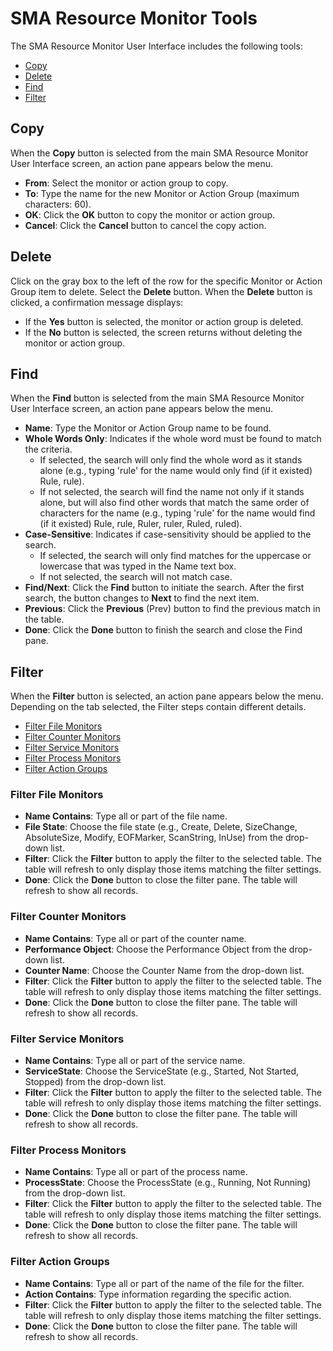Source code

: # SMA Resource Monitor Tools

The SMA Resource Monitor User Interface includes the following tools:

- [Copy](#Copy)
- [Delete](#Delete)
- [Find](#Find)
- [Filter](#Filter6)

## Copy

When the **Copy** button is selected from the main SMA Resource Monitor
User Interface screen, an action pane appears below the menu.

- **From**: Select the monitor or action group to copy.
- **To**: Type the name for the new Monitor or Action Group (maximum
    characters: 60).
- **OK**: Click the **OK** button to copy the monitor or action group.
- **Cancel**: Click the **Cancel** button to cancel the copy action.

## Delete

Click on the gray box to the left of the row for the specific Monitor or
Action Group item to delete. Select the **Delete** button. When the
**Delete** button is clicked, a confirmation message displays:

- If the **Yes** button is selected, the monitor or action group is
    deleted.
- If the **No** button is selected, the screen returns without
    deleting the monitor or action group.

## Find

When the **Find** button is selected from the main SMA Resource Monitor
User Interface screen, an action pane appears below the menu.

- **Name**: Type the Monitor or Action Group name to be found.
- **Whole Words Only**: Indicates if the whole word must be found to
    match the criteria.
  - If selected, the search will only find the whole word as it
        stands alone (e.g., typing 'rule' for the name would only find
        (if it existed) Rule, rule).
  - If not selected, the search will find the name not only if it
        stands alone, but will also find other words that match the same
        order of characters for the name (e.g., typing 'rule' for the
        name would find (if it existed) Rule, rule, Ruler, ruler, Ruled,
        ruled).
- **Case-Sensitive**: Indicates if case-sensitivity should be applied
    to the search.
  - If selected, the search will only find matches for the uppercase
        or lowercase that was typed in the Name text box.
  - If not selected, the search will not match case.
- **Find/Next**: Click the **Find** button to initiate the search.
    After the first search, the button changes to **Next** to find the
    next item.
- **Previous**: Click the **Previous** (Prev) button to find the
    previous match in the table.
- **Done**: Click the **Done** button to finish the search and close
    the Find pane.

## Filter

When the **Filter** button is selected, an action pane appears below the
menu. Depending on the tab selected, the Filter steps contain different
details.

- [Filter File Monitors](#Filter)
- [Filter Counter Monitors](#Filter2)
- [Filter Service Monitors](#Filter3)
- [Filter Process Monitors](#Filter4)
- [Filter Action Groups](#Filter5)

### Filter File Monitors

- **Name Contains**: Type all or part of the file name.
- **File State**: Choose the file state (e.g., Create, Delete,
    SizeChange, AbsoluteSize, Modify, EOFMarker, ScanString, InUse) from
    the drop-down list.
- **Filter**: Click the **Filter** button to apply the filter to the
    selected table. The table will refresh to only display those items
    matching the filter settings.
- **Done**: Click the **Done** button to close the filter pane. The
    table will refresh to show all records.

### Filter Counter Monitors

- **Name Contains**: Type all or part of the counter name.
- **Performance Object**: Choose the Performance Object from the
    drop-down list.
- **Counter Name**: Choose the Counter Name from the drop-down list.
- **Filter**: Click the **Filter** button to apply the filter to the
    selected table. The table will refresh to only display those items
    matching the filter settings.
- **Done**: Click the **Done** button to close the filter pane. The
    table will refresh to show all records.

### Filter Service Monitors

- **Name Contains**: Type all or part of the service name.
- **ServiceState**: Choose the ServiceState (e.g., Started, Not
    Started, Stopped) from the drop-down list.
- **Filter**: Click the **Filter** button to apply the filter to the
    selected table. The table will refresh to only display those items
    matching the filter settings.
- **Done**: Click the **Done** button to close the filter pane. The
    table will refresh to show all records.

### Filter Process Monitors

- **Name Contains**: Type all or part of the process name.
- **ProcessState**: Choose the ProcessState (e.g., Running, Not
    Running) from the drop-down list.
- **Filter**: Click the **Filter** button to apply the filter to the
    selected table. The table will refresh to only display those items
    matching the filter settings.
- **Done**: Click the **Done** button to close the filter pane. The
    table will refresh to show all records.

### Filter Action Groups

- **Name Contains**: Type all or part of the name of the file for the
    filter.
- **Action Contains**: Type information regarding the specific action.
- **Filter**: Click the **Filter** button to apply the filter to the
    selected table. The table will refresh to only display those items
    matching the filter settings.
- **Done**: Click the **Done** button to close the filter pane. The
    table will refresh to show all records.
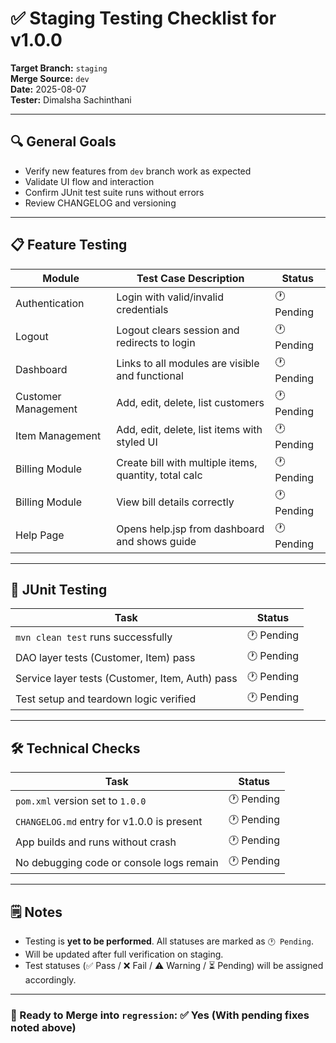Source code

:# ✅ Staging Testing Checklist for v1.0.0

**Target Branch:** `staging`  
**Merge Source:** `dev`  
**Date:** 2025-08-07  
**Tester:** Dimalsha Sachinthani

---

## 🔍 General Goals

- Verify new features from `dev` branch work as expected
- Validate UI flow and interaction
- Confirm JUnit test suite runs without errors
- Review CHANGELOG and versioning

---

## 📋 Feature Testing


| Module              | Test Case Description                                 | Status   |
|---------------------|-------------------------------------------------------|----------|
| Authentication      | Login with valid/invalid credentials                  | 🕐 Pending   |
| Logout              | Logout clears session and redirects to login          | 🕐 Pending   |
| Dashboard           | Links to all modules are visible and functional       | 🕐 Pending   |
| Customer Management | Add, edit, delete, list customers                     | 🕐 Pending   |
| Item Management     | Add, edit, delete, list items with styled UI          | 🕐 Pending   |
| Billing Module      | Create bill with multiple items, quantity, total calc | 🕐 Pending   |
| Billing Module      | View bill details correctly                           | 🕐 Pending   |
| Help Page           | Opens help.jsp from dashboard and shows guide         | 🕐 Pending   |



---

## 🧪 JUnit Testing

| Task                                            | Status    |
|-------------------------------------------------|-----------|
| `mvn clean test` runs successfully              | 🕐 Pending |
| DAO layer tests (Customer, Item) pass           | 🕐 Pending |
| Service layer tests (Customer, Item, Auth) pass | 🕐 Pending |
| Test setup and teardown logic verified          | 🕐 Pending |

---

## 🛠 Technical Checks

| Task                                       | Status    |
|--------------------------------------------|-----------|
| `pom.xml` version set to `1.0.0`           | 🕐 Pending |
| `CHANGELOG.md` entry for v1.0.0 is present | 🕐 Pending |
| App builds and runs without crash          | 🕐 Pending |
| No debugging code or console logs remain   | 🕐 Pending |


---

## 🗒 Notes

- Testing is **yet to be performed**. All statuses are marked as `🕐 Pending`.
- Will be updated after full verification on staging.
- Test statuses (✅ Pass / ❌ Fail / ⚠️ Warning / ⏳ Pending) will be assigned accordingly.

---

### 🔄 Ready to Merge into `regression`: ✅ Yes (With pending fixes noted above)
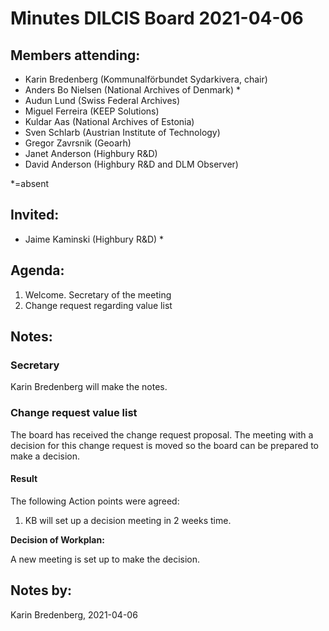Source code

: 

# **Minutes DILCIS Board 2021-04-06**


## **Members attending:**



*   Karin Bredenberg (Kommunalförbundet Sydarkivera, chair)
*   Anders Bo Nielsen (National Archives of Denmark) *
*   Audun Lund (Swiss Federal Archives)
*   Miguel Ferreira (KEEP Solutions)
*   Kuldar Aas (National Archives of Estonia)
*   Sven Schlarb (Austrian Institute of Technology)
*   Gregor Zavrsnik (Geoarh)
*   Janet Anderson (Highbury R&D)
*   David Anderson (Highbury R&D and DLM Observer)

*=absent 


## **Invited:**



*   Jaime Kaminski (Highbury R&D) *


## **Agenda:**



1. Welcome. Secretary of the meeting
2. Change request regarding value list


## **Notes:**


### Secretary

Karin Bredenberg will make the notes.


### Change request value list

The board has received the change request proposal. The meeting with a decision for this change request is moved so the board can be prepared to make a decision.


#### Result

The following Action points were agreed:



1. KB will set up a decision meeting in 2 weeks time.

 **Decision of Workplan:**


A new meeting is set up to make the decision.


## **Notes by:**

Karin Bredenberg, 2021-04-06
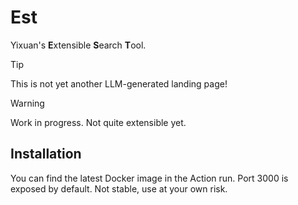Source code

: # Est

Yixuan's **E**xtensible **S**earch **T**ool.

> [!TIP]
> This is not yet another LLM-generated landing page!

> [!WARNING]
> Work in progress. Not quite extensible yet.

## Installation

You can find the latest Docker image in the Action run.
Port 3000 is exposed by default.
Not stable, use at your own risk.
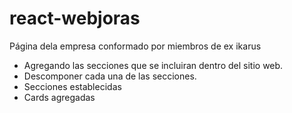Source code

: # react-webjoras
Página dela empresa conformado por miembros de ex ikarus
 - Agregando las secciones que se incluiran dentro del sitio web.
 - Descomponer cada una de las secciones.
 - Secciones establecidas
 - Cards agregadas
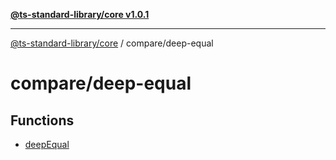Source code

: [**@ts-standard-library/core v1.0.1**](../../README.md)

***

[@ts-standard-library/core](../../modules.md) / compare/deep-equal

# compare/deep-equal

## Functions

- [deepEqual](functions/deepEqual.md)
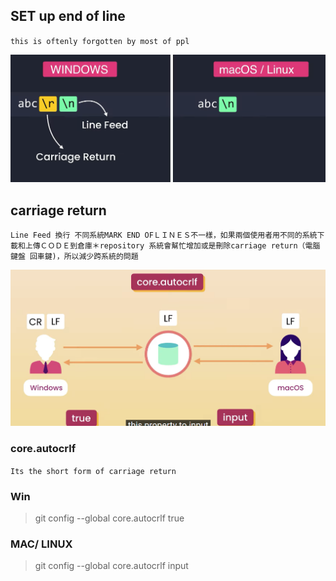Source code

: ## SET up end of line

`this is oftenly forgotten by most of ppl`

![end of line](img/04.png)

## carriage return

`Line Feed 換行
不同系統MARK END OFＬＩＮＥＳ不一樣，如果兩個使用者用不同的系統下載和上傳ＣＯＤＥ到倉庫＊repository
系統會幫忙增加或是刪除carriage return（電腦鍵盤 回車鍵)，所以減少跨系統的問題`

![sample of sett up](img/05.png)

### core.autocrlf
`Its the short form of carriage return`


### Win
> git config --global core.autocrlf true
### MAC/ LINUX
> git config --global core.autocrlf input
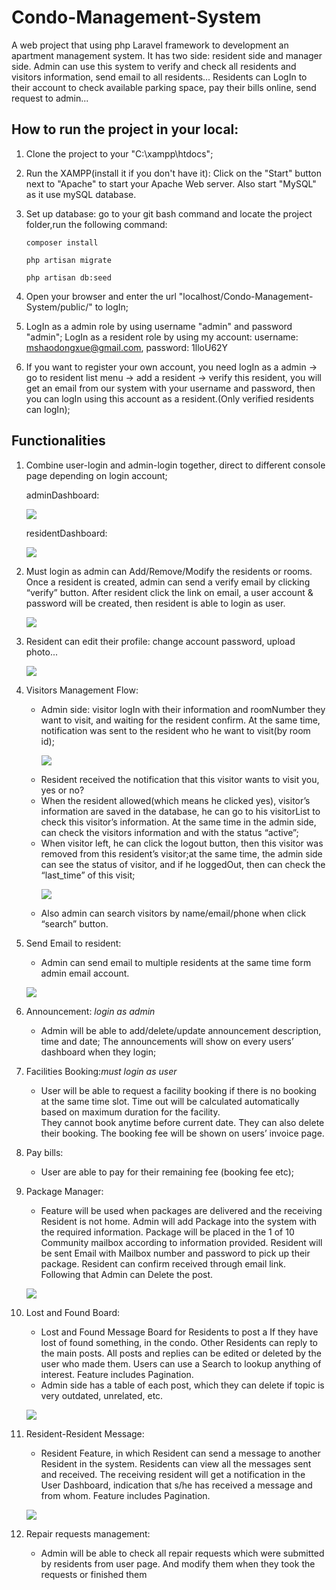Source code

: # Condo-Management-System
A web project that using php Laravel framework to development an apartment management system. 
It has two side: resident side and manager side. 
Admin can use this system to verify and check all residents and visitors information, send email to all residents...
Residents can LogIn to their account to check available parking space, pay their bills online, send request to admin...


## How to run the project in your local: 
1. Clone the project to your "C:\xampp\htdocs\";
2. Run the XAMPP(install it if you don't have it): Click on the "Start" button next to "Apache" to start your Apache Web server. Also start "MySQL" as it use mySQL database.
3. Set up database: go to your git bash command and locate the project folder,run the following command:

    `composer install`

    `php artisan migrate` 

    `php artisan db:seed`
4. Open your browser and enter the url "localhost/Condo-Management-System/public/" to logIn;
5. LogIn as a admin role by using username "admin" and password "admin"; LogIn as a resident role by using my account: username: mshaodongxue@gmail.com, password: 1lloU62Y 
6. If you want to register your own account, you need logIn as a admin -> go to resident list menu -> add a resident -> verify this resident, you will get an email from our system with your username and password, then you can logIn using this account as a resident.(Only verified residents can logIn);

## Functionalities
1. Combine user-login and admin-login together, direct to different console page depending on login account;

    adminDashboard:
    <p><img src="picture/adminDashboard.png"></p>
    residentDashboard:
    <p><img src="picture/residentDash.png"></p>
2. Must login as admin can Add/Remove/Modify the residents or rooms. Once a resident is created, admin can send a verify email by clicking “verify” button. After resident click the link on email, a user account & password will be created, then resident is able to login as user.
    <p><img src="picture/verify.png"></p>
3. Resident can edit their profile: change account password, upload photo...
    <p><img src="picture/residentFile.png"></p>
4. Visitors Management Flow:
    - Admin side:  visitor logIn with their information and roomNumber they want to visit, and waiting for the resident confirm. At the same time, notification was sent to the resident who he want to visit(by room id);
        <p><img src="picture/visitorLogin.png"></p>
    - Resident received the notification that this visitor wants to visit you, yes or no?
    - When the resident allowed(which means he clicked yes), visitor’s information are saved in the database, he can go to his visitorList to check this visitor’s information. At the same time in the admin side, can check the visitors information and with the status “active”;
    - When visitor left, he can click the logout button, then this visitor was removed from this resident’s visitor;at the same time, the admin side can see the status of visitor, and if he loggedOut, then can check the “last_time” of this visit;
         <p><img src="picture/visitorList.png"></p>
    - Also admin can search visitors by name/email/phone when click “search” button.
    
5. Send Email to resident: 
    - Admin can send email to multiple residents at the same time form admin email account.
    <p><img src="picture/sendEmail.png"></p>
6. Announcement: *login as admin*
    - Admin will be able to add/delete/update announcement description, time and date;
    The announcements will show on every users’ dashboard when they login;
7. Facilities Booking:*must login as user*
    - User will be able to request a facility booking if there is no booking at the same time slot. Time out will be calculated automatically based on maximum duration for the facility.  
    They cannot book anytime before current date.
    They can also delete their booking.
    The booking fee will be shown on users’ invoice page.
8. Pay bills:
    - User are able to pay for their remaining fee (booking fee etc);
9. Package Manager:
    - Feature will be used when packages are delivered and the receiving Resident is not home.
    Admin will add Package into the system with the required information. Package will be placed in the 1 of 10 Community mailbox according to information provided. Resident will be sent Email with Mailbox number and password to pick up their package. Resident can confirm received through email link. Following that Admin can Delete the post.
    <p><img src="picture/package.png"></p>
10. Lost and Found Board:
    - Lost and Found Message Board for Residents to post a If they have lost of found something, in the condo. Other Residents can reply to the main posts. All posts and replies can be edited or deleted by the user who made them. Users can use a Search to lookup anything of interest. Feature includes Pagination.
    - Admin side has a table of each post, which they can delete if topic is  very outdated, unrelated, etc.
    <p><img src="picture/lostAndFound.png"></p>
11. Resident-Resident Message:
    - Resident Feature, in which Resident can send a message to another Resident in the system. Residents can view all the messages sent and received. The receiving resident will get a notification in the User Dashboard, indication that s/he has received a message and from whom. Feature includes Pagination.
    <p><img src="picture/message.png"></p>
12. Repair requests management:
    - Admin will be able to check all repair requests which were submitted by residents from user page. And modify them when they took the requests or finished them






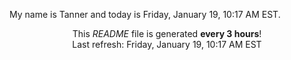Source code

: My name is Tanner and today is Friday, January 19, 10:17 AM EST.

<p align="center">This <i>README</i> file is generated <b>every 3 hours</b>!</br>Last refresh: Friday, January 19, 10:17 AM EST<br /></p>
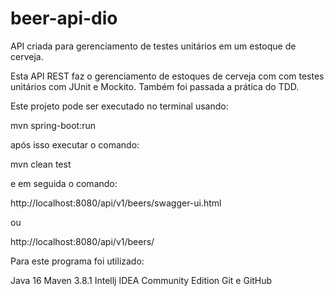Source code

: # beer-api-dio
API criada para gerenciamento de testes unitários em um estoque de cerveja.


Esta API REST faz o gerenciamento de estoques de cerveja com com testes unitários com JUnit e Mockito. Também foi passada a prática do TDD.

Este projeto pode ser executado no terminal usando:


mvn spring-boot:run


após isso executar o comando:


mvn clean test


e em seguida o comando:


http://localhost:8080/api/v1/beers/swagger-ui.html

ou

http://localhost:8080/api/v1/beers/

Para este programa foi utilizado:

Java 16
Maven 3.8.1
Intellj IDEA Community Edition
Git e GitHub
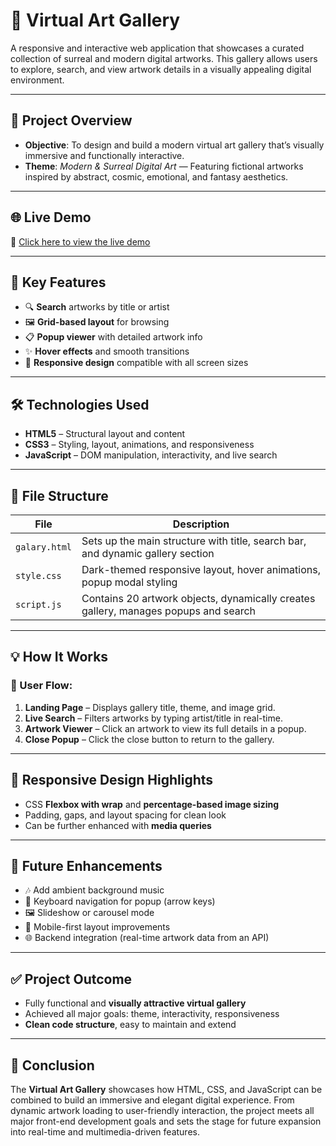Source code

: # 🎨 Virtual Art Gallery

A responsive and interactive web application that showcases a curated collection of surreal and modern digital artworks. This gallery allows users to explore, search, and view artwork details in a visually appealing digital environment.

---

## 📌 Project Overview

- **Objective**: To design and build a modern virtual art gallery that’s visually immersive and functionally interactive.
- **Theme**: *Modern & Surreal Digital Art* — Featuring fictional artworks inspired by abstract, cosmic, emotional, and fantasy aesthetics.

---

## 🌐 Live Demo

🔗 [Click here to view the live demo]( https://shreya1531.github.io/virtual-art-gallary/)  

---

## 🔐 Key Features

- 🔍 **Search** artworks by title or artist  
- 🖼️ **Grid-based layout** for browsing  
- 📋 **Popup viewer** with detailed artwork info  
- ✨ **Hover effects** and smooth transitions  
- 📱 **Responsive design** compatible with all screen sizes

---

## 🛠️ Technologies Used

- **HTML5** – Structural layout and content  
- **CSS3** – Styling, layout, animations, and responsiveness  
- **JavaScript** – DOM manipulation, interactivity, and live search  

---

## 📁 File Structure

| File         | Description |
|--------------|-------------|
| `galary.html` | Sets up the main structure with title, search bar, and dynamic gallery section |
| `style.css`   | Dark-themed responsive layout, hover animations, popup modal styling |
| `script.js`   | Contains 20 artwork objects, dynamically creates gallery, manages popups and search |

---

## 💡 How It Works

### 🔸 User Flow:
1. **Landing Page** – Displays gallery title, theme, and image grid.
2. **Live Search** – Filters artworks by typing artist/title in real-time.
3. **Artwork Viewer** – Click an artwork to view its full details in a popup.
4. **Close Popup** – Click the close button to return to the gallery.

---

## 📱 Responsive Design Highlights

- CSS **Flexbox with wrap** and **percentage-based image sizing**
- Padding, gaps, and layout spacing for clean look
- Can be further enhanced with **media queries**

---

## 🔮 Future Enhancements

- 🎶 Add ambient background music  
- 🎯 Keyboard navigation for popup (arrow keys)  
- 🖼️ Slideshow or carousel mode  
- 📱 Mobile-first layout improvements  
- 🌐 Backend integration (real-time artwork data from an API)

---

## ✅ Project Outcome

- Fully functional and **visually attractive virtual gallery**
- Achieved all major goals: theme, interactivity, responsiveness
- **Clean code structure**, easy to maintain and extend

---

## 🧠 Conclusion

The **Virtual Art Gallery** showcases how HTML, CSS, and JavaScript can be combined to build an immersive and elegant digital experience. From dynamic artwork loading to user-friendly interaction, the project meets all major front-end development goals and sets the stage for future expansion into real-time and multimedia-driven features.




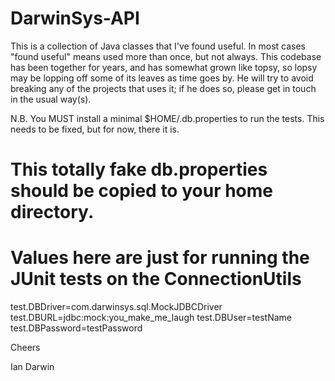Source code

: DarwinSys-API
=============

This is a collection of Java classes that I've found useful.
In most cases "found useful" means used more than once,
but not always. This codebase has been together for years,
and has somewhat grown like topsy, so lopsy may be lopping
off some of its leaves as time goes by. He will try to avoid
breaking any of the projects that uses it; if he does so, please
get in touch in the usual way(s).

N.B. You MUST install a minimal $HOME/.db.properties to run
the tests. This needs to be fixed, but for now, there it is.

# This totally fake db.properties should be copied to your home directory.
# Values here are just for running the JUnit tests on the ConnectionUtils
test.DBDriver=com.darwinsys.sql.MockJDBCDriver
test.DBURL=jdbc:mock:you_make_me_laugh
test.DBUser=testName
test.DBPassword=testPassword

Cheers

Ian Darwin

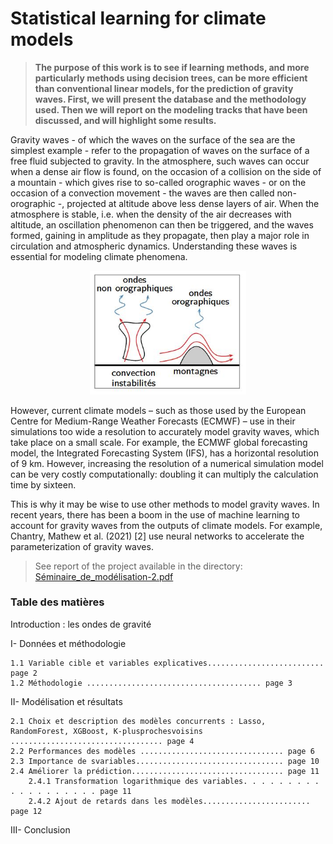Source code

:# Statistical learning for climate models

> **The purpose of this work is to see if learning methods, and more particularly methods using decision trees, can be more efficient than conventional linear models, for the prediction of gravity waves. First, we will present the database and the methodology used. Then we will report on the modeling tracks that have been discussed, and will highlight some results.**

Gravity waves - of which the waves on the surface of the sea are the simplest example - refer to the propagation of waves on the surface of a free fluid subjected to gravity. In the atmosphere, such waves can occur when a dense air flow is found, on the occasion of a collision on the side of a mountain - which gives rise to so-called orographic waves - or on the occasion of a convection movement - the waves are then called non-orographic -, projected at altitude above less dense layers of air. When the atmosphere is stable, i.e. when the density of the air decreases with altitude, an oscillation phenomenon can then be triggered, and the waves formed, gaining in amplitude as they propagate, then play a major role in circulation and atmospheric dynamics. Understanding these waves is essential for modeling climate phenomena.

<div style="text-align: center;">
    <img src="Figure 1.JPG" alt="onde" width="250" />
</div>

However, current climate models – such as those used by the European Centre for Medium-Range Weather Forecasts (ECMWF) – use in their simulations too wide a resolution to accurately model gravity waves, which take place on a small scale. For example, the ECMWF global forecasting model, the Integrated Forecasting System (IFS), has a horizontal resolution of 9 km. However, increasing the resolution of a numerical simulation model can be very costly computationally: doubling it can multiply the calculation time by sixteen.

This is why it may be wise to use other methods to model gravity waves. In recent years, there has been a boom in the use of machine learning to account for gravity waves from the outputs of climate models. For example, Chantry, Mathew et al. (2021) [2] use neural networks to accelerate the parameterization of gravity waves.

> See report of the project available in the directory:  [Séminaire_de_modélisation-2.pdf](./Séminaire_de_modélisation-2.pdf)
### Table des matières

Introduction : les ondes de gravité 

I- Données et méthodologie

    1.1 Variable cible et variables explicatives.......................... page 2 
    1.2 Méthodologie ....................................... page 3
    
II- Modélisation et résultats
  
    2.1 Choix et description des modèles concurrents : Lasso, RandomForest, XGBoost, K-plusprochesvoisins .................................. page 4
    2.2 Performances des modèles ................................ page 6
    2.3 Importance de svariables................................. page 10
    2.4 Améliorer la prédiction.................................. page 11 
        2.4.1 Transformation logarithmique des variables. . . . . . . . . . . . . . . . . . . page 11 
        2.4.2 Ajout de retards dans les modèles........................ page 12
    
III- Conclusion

☆ ☆ ☆ ☆

*What you need to do*: In the records above, collect each line with "regarding".

*Result of this task*:
- **Action Contains**: Type information regarding the specific action.
2. Change request regarding value list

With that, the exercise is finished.